The amount of evaporated water can be expressed as:

g_{s}=ΘA (x_{s}- x) / 3600(1)

or

g_{h}=ΘA (x_{s}- x)

where

g_{s}= amount of evaporated water per second (kg/s)

g_{h}= amount of evaporated water per hour (kg/h)

Θ = (25 + 19 v) = evaporation coefficient (kg/m^{2}h)

v= velocity of air above the water surface (m/s)

A= water surface area (m^{2})

x_{s}= humidity ratio in saturated air at the same temperature as the water surface (kg/kg)(kg H_{2}O in kg Dry Air)

x= humidity ratio in the air (kg/kg)(kg H_{2}O in kg Dry Air)

**Note!** The units for *Θ* don't match since the this is an empirical equation - a result of experiments.

### Required Heat Supply

Most of the heat required for the evaporation is taken from the water itself.

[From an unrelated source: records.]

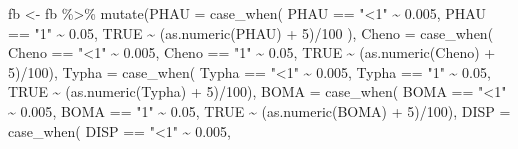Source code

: \documentclass[
]{book}
\newenvironment{Shaded}{\begin{snugshade}}{\end{snugshade}}
\newcommand{\AttributeTok}[1]{\textcolor[rgb]{0.77,0.63,0.00}{#1}}
\newcommand{\ConstantTok}[1]{\textcolor[rgb]{0.00,0.00,0.00}{#1}}
\newcommand{\DecValTok}[1]{\textcolor[rgb]{0.00,0.00,0.81}{#1}}
\newcommand{\FloatTok}[1]{\textcolor[rgb]{0.00,0.00,0.81}{#1}}
\newcommand{\FunctionTok}[1]{\textcolor[rgb]{0.00,0.00,0.00}{#1}}
\newcommand{\NormalTok}[1]{#1}
\newcommand{\OtherTok}[1]{\textcolor[rgb]{0.56,0.35,0.01}{#1}}
\newcommand{\SpecialCharTok}[1]{\textcolor[rgb]{0.00,0.00,0.00}{#1}}
\newcommand{\StringTok}[1]{\textcolor[rgb]{0.31,0.60,0.02}{#1}}
\begin{document}
\begin{Shaded}
\begin{Highlighting}[]
\NormalTok{fb }\OtherTok{\textless{}{-}}\NormalTok{ fb }\SpecialCharTok{\%\textgreater{}\%} 
  \FunctionTok{mutate}\NormalTok{(}\AttributeTok{PHAU =} \FunctionTok{case\_when}\NormalTok{(}
\NormalTok{          PHAU }\SpecialCharTok{==} \StringTok{"\textless{}1"} \SpecialCharTok{\textasciitilde{}} \FloatTok{0.005}\NormalTok{, }
\NormalTok{          PHAU }\SpecialCharTok{==} \StringTok{"1"} \SpecialCharTok{\textasciitilde{}} \FloatTok{0.05}\NormalTok{, }
          \ConstantTok{TRUE} \SpecialCharTok{\textasciitilde{}}\NormalTok{ (}\FunctionTok{as.numeric}\NormalTok{(PHAU) }\SpecialCharTok{+} \DecValTok{5}\NormalTok{)}\SpecialCharTok{/}\DecValTok{100}\NormalTok{ ),}
         \AttributeTok{Cheno =} \FunctionTok{case\_when}\NormalTok{(}
\NormalTok{          Cheno }\SpecialCharTok{==} \StringTok{"\textless{}1"} \SpecialCharTok{\textasciitilde{}} \FloatTok{0.005}\NormalTok{, }
\NormalTok{          Cheno }\SpecialCharTok{==} \StringTok{"1"} \SpecialCharTok{\textasciitilde{}} \FloatTok{0.05}\NormalTok{, }
          \ConstantTok{TRUE} \SpecialCharTok{\textasciitilde{}}\NormalTok{ (}\FunctionTok{as.numeric}\NormalTok{(Cheno) }\SpecialCharTok{+} \DecValTok{5}\NormalTok{)}\SpecialCharTok{/}\DecValTok{100}\NormalTok{),}
        \AttributeTok{Typha =} \FunctionTok{case\_when}\NormalTok{(}
\NormalTok{          Typha }\SpecialCharTok{==} \StringTok{"\textless{}1"} \SpecialCharTok{\textasciitilde{}} \FloatTok{0.005}\NormalTok{, }
\NormalTok{          Typha }\SpecialCharTok{==} \StringTok{"1"} \SpecialCharTok{\textasciitilde{}} \FloatTok{0.05}\NormalTok{, }
          \ConstantTok{TRUE} \SpecialCharTok{\textasciitilde{}}\NormalTok{ (}\FunctionTok{as.numeric}\NormalTok{(Typha) }\SpecialCharTok{+} \DecValTok{5}\NormalTok{)}\SpecialCharTok{/}\DecValTok{100}\NormalTok{),}
        \AttributeTok{BOMA =} \FunctionTok{case\_when}\NormalTok{(}
\NormalTok{          BOMA }\SpecialCharTok{==} \StringTok{"\textless{}1"} \SpecialCharTok{\textasciitilde{}} \FloatTok{0.005}\NormalTok{, }
\NormalTok{          BOMA }\SpecialCharTok{==} \StringTok{"1"} \SpecialCharTok{\textasciitilde{}} \FloatTok{0.05}\NormalTok{, }
          \ConstantTok{TRUE} \SpecialCharTok{\textasciitilde{}}\NormalTok{ (}\FunctionTok{as.numeric}\NormalTok{(BOMA) }\SpecialCharTok{+} \DecValTok{5}\NormalTok{)}\SpecialCharTok{/}\DecValTok{100}\NormalTok{),}
        \AttributeTok{DISP =} \FunctionTok{case\_when}\NormalTok{(}
\NormalTok{          DISP }\SpecialCharTok{==} \StringTok{"\textless{}1"} \SpecialCharTok{\textasciitilde{}} \FloatTok{0.005}\NormalTok{, }

\end{Highlighting}
\end{Shaded}
\end{document}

To maintain the water temperature heat must be supplied.

The heat supplied can be calculated as:

q = h_{we}g_{s}(2)

where

q= heat supplied (kJ/s, kW)

h_{we}= evaporation heat of water (2270 kJ/kg)

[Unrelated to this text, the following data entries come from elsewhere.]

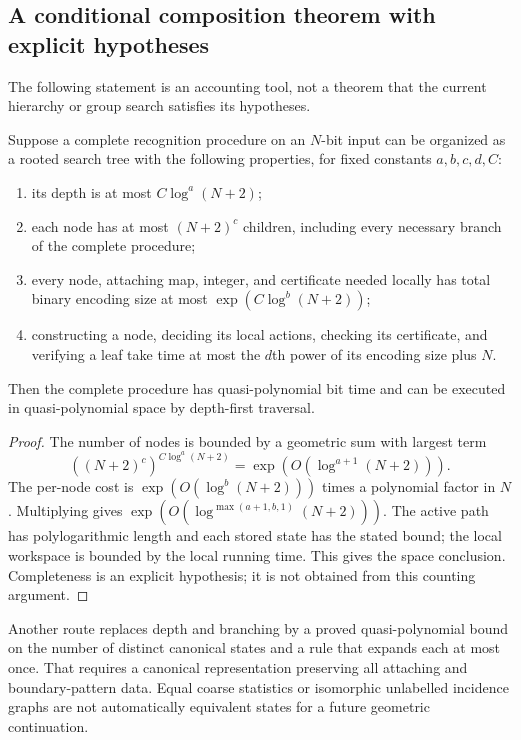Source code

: \subsection{A conditional composition theorem with explicit hypotheses}

The following statement is an accounting tool, not a theorem that the current
hierarchy or group search satisfies its hypotheses.

\begin{theorem}
Suppose a complete recognition procedure on an $N$-bit input can be organized
as a rooted search tree with the following properties, for fixed constants
$a,b,c,d,C$:
\begin{enumerate}
\item its depth is at most $C\log^a(N+2)$;
\item each node has at most $(N+2)^c$ children, including every necessary
branch of the complete procedure;
\item every node, attaching map, integer, and certificate needed locally
has total binary encoding size at most $\exp(C\log^b(N+2))$;
\item constructing a node, deciding its local actions, checking its
certificate, and verifying a leaf take time at most the $d$th power of its
encoding size plus $N$.
\end{enumerate}
Then the complete procedure has quasi-polynomial bit time and can be
executed in quasi-polynomial space by depth-first traversal.
\label{thm:conditional-qp}
\end{theorem}
\begin{proof}
The number of nodes is bounded by a geometric sum with largest term
\[
 ((N+2)^c)^{C\log^a(N+2)}
 =\exp(O(\log^{a+1}(N+2))).
\]
The per-node cost is $\exp(O(\log^b(N+2)))$ times a polynomial factor in
$N$. Multiplying gives
$\exp(O(\log^{\max(a+1,b,1)}(N+2)))$. The active path has
polylogarithmic length and each stored state has the stated bound; the local
workspace is bounded by the local running time. This gives the space
conclusion. Completeness is an explicit hypothesis; it is not
obtained from this counting argument.
\end{proof}

Another route replaces depth and branching by a proved quasi-polynomial
bound on the number of distinct canonical states and a rule that expands
each at most once. That requires a canonical representation preserving all
attaching and boundary-pattern data. Equal coarse statistics or isomorphic
unlabelled incidence graphs are not automatically equivalent states for a
future geometric continuation.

### Example - Evaporated Water from a Swimming Pool

For a swimming pool with water temperature *25 ^{o}C* the saturation humidity ratio is

*0.02 kg/kg*. With an air temperature of

*25*and

^{o}C*50%*relative humidity - the humidity ratio in air is

*0.0098kg/kg*- check the Mollier diagram.

For a *25 m x 20 m* swimming pool and *0.5 m/s* velocity of air above the surface, the evaporation can be calculated as:

g_{s}=( 25 + 19 (0.5 m/s)) ((25 m) (20 m)) ((0.02 kg/kg) - (0.0098kg/kg)) / 3600

= 0.049 kg/s

The heat supply required to maintain the temperature can be calculated as:

q =(2270 kJ/kg) (0.049 kg/s)

=111.2 kW

The heat supply can be reduced by

- reducing the air velocity above the water surface - limited effect
- reducing the size of the pool - not really practical
- reducing the water temperature - not a comfort solution
- reducing the air temperature - not a comfort solution
- increase the moisture content in the air - may increase the condensation and damage of building constructions
- remove the wet surface - possible with plastic blankets outside operation time. Very effective and commonly used

**Note!** During operation time the activity in a swimming pool may increase the evaporation and the need of heat supply dramatically.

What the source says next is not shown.